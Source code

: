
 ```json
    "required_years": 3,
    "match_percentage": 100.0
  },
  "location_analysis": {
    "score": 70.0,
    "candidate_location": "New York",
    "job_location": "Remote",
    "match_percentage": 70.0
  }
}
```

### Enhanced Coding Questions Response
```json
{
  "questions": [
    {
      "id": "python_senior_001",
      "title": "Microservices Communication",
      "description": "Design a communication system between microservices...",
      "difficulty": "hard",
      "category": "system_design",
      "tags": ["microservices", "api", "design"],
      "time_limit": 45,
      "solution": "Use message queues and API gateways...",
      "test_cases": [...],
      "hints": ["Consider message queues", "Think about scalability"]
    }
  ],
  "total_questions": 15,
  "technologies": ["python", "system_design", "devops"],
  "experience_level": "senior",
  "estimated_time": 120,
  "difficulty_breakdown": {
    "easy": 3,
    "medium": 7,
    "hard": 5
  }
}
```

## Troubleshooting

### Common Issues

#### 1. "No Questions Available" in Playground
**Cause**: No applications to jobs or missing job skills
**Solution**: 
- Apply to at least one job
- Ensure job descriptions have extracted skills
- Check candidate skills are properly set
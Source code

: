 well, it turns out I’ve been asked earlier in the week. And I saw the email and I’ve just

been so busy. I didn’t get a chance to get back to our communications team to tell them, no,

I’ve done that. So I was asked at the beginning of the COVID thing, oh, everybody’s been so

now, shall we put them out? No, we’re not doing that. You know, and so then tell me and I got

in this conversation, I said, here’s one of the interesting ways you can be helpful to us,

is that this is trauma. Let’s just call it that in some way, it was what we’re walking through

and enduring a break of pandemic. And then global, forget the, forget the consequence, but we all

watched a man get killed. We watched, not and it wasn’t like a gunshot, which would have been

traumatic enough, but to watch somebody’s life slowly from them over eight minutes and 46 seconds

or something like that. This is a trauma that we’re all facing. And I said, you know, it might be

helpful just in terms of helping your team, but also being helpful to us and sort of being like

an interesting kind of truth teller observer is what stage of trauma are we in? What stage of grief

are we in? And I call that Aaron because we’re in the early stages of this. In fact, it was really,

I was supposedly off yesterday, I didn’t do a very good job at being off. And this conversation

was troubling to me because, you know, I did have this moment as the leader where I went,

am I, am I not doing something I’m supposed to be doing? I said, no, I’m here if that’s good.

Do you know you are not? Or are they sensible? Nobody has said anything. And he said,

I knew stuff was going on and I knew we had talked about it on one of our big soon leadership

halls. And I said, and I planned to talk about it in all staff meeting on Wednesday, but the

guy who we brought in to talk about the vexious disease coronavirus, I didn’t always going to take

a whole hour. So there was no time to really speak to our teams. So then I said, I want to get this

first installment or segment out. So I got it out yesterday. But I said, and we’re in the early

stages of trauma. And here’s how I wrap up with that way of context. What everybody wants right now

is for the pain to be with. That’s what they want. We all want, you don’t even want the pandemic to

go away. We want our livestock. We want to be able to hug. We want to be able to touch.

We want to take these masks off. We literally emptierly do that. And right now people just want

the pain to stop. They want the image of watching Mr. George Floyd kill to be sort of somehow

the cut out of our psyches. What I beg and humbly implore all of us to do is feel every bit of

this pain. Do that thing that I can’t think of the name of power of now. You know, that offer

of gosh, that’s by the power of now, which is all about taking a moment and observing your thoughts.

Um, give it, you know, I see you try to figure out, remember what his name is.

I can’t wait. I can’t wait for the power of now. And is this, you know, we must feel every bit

» **What the task requires**
Where a line of the data contains the string "pain", include it in a count, and state that count alone.

» **Response**
3